EXTRACTED ENTRIES

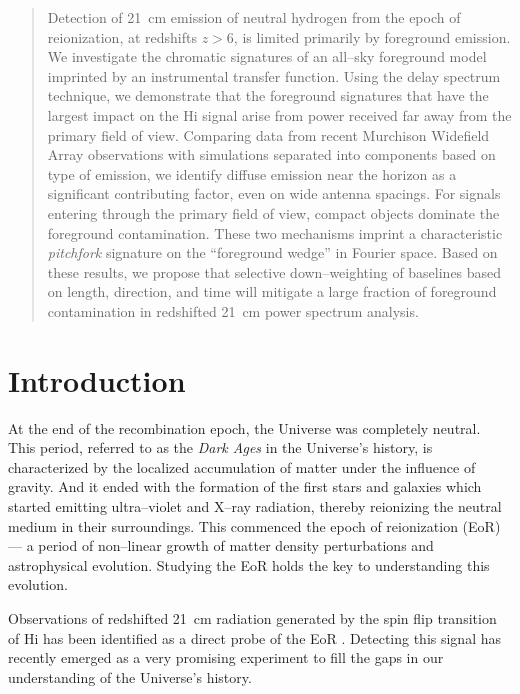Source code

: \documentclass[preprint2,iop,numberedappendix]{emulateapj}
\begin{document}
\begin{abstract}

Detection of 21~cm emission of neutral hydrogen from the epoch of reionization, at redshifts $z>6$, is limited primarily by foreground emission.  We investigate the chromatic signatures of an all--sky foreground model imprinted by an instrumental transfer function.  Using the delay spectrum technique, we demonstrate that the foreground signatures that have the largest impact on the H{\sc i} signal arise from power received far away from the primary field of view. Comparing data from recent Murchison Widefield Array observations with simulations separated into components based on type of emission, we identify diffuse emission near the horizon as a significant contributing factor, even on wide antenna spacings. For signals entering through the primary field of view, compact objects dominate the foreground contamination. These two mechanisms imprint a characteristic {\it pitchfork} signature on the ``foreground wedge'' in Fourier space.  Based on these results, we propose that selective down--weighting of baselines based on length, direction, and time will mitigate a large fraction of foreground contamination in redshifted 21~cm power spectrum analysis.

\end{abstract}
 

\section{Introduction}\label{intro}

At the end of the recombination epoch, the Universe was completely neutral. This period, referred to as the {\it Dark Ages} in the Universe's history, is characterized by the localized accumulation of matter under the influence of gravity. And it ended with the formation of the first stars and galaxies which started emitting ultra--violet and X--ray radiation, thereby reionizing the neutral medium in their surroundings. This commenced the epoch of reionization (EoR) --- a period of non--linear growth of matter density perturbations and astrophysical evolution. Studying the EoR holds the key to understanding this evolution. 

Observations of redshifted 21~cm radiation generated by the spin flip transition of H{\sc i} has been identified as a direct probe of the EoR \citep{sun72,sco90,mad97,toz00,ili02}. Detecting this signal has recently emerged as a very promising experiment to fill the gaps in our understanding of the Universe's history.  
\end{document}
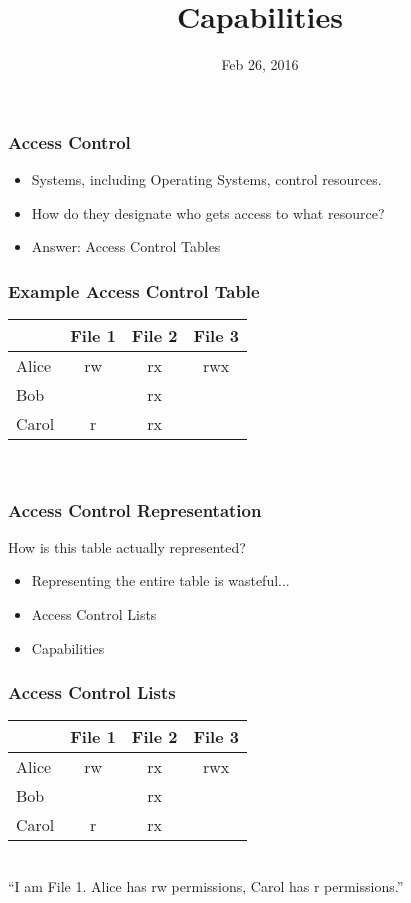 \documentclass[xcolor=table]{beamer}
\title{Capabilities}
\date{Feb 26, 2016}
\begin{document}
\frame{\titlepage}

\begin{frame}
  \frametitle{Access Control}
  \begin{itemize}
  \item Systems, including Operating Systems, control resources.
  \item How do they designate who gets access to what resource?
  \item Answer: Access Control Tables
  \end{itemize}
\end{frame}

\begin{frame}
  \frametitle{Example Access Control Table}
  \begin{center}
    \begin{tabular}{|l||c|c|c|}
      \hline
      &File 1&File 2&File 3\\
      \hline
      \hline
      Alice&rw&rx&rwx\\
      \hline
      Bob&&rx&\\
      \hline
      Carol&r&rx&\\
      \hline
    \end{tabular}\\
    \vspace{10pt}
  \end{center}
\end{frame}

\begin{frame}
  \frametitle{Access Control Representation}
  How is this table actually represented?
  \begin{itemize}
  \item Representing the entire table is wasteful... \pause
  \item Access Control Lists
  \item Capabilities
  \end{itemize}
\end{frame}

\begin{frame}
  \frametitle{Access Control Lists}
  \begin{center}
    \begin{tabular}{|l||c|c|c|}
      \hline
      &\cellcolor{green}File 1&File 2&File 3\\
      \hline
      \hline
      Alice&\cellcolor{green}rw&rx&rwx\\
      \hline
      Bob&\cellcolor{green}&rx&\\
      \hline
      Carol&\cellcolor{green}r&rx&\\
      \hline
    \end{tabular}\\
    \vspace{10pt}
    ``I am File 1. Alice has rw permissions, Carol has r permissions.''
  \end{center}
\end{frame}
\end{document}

EXERCISE DESCRIPTION
Retype the records above exactly. Leave the pictures out.

RESPONSE FOR THIS EXERCISE
Source code

: \documentclass[preprint2,iop,numberedappendix]{emulateapj}
\begin{document}
\begin{abstract}

Detection of 21~cm emission of neutral hydrogen from the epoch of reionization, at redshifts $z>6$, is limited primarily by foreground emission.  We investigate the chromatic signatures of an all--sky foreground model imprinted by an instrumental transfer function.  Using the delay spectrum technique, we demonstrate that the foreground signatures that have the largest impact on the H{\sc i} signal arise from power received far away from the primary field of view. Comparing data from recent Murchison Widefield Array observations with simulations separated into components based on type of emission, we identify diffuse emission near the horizon as a significant contributing factor, even on wide antenna spacings. For signals entering through the primary field of view, compact objects dominate the foreground contamination. These two mechanisms imprint a characteristic {\it pitchfork} signature on the ``foreground wedge'' in Fourier space.  Based on these results, we propose that selective down--weighting of baselines based on length, direction, and time will mitigate a large fraction of foreground contamination in redshifted 21~cm power spectrum analysis.

\end{abstract}
 

\section{Introduction}\label{intro}

At the end of the recombination epoch, the Universe was completely neutral. This period, referred to as the {\it Dark Ages} in the Universe's history, is characterized by the localized accumulation of matter under the influence of gravity. And it ended with the formation of the first stars and galaxies which started emitting ultra--violet and X--ray radiation, thereby reionizing the neutral medium in their surroundings. This commenced the epoch of reionization (EoR) --- a period of non--linear growth of matter density perturbations and astrophysical evolution. Studying the EoR holds the key to understanding this evolution. 

Observations of redshifted 21~cm radiation generated by the spin flip transition of H{\sc i} has been identified as a direct probe of the EoR \citep{sun72,sco90,mad97,toz00,ili02}. Detecting this signal has recently emerged as a very promising experiment to fill the gaps in our understanding of the Universe's history.  
\end{document}
 \documentclass[xcolor=table]{beamer}
\title{Capabilities}
\date{Feb 26, 2016}
\begin{document}
\frame{\titlepage}

\begin{frame}
  \frametitle{Access Control}
  \begin{itemize}
  \item Systems, including Operating Systems, control resources.
  \item How do they designate who gets access to what resource?
  \item Answer: Access Control Tables
  \end{itemize}
\end{frame}

\begin{frame}
  \frametitle{Example Access Control Table}
  \begin{center}
    \begin{tabular}{|l||c|c|c|}
      \hline
      &File 1&File 2&File 3\\
      \hline
      \hline
      Alice&rw&rx&rwx\\
      \hline
      Bob&&rx&\\
      \hline
      Carol&r&rx&\\
      \hline
    \end{tabular}\\
    \vspace{10pt}
  \end{center}
\end{frame}

\begin{frame}
  \frametitle{Access Control Representation}
  How is this table actually represented?
  \begin{itemize}
  \item Representing the entire table is wasteful... \pause
  \item Access Control Lists
  \item Capabilities
  \end{itemize}
\end{frame}

\begin{frame}
  \frametitle{Access Control Lists}
  \begin{center}
    \begin{tabular}{|l||c|c|c|}
      \hline
      &\cellcolor{green}File 1&File 2&File 3\\
      \hline
      \hline
      Alice&\cellcolor{green}rw&rx&rwx\\
      \hline
      Bob&\cellcolor{green}&rx&\\
      \hline
      Carol&\cellcolor{green}r&rx&\\
      \hline
    \end{tabular}\\
    \vspace{10pt}
    ``I am File 1. Alice has rw permissions, Carol has r permissions.''
  \end{center}
\end{frame}
\end{document}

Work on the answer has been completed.